In 2006 director David Fincher visited New Orleans to scout locations to film Benjamin Button. While visiting the Garden District, Fincher became enamored with the 8,000-plus-square-foot white centerhall cottage at 2707 Coliseum Street. Fincher imagined the house would serve as the retirement home in which Benjamin Button would grow up. The director and his location scout knocked on the door of the house but received no response, so they left a note taped to the front door. The owner of the home, Mary Nell Porter Nolan, was in Houston where she evacuated from Katrina. When the note made it to Ms. Nolan, she originally declined to have the house filmed. Location scout Bill Doyle attempted to find a suitable replacement for the home, looking at as many as 300 other properties. However, director Fincher was resolute on 2707 Coliseum. 
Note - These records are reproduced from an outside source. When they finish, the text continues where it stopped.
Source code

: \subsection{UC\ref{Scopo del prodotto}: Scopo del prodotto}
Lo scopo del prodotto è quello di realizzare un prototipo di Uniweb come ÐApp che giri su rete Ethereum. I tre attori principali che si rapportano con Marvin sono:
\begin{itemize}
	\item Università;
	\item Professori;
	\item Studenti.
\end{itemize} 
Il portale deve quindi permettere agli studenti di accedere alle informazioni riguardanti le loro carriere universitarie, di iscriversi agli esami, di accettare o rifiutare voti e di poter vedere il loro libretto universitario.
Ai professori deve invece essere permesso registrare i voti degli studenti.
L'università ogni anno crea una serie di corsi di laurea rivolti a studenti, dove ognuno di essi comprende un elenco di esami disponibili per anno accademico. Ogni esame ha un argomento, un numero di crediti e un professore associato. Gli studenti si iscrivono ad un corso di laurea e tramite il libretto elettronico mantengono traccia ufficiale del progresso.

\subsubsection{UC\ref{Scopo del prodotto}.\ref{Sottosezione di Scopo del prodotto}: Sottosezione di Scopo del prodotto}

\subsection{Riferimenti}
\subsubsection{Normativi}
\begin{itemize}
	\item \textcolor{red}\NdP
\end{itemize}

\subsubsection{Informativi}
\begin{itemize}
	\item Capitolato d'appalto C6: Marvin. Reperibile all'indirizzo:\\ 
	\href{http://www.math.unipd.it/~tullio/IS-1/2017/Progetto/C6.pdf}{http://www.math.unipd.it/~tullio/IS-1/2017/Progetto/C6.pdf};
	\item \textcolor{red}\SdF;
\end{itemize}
Persistent pleas from the director, location manager, and Ms. Nolan’s son eventually paid off. Ms. Nolan was convinced that the film would have a positive impact on New Orleans, still very much devastated by Katrina.
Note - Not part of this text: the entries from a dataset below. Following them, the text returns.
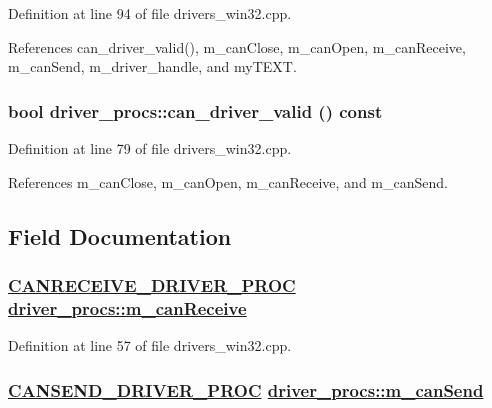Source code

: Definition at line 94 of file drivers\_\-win32.cpp.

References can\_\-driver\_\-valid(), m\_\-can\-Close, m\_\-can\-Open, m\_\-can\-Receive, m\_\-can\-Send, m\_\-driver\_\-handle, and my\-TEXT.\hypertarget{classdriver__procs_a1e608bb39ab9183961b7ded9f27d193}{
\subsubsection[can\_\-driver\_\-valid]{\setlength{\rightskip}{0pt plus 5cm}bool driver\_\-procs::can\_\-driver\_\-valid () const}}
\label{classdriver__procs_a1e608bb39ab9183961b7ded9f27d193}




Definition at line 79 of file drivers\_\-win32.cpp.

References m\_\-can\-Close, m\_\-can\-Open, m\_\-can\-Receive, and m\_\-can\-Send.

\subsection{Field Documentation}
\hypertarget{classdriver__procs_ccb0ced5c9a7e1d9827639892db97917}{
\subsubsection[m\_\-canReceive]{\setlength{\rightskip}{0pt plus 5cm}\hyperlink{drivers__win32_8cpp_f0240c9d4c35205726e5ae81888327dd}{CANRECEIVE\_\-DRIVER\_\-PROC} \hyperlink{classdriver__procs_ccb0ced5c9a7e1d9827639892db97917}{driver\_\-procs::m\_\-can\-Receive}}}
\label{classdriver__procs_ccb0ced5c9a7e1d9827639892db97917}




Definition at line 57 of file drivers\_\-win32.cpp.\hypertarget{classdriver__procs_78808f630f632d281a6027f15c3a357f}{
\subsubsection[m\_\-canSend]{\setlength{\rightskip}{0pt plus 5cm}\hyperlink{drivers__win32_8cpp_90aa70ea2296b46e3fa52ff5e4bbc399}{CANSEND\_\-DRIVER\_\-PROC} \hyperlink{classdriver__procs_78808f630f632d281a6027f15c3a357f}{driver\_\-procs::m\_\-can\-Send}}}
\label{classdriver__procs_78808f630f632d281a6027f15c3a357f}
Ms. Nolan was able to drop in on the set on several occasions during the production of the film. She evacuated again to Houston during Hurricane Gustav and passed away there before the film was released. Interestingly, the life of the home’s owner parallels that of Daisy, the heroine of Benjamin Button. Like Daisy, Ms. Nolan met the love of her life in the home on Coliseum street, pursued a career in dance in New York City, and ultimately spent her final days “during the uneasiness of a hurricane.”  William T. Nolan II, Ms. Nolan’s son, said that the family was very pleased with the film and the depiction of their home as “character in the movie.”